● **Directions for this task**:
The required answer is every line of the data containing the word "inversion".
- - -
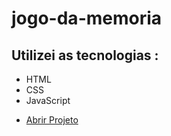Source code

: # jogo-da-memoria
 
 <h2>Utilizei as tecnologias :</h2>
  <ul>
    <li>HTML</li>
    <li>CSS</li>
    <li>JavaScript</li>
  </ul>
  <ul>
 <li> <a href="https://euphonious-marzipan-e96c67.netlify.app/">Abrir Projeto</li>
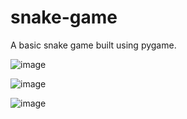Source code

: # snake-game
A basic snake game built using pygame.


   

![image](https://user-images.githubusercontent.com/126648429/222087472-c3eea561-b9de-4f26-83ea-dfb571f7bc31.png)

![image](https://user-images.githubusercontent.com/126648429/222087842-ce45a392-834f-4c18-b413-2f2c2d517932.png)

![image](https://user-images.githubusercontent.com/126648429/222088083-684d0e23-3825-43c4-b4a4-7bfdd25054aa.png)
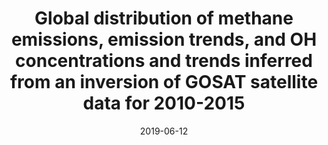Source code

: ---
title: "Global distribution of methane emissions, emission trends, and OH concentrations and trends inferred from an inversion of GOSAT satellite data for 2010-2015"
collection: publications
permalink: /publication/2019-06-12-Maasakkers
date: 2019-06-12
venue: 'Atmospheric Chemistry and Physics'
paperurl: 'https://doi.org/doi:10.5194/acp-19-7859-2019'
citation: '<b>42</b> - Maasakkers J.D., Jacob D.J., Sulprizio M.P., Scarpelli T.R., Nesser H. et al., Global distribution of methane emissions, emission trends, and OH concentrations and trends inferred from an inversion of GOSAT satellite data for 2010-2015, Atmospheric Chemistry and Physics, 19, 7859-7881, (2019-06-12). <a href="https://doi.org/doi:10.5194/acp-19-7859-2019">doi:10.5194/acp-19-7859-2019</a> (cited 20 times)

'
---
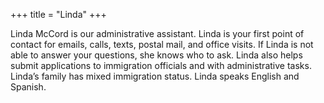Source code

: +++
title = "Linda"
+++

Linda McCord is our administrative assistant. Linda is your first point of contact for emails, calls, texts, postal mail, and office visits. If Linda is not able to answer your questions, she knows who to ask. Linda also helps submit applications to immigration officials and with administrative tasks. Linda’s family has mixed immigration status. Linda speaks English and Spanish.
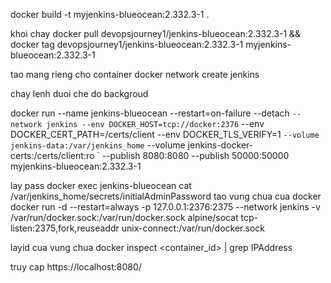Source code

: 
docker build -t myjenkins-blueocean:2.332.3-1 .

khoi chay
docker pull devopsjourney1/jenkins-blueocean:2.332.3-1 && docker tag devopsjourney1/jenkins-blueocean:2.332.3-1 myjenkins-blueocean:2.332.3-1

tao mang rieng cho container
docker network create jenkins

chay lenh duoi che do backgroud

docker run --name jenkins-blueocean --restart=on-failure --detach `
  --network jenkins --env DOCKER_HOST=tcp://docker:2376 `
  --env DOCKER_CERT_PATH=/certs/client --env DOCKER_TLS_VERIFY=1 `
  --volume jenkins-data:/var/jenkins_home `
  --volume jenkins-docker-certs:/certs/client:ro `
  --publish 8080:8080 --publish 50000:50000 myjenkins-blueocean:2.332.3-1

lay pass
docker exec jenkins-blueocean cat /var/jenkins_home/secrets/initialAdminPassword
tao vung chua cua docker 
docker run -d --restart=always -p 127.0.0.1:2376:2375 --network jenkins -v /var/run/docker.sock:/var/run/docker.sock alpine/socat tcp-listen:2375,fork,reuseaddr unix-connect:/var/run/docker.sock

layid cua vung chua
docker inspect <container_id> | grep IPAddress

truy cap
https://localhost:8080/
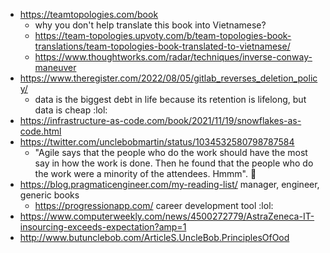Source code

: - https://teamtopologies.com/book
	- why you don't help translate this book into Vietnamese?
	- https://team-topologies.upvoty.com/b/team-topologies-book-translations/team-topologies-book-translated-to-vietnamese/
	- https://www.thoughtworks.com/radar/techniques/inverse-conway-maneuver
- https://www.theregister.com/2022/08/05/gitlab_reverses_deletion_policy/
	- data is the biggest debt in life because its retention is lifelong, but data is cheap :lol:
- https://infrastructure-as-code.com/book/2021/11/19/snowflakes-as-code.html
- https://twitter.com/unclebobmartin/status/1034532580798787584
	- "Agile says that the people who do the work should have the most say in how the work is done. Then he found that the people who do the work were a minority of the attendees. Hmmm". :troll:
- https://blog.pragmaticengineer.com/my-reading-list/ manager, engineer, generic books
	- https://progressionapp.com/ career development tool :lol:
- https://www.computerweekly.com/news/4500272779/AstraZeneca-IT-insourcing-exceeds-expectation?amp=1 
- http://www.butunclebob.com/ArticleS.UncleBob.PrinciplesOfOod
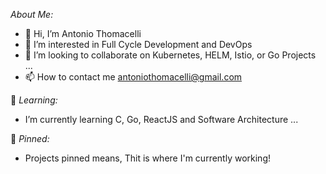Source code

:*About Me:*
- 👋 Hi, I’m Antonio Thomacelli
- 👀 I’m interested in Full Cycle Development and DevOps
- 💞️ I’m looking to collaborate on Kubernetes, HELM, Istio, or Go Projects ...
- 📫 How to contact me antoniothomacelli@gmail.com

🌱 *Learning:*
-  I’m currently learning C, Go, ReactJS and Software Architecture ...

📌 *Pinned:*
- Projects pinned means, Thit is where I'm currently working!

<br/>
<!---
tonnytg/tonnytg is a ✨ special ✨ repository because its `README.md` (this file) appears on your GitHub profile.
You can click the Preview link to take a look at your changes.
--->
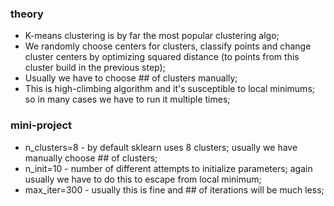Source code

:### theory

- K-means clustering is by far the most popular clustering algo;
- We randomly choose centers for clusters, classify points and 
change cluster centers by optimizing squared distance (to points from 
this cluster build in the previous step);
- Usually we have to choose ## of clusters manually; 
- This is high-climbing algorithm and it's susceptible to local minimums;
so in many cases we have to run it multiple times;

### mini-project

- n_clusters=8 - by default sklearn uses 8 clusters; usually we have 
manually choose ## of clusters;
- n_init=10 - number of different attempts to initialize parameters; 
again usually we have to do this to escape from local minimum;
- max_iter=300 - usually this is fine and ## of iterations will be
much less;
- - -
● **Solved exercise**:
title: "Global distribution of methane emissions, emission trends, and OH concentrations and trends inferred from an inversion of GOSAT satellite data for 2010-2015"
citation: '<b>42</b> - Maasakkers J.D., Jacob D.J., Sulprizio M.P., Scarpelli T.R., Nesser H. et al., Global distribution of methane emissions, emission trends, and OH concentrations and trends inferred from an inversion of GOSAT satellite data for 2010-2015, Atmospheric Chemistry and Physics, 19, 7859-7881, (2019-06-12). <a href="https://doi.org/doi:10.5194/acp-19-7859-2019">doi:10.5194/acp-19-7859-2019</a> (cited 20 times)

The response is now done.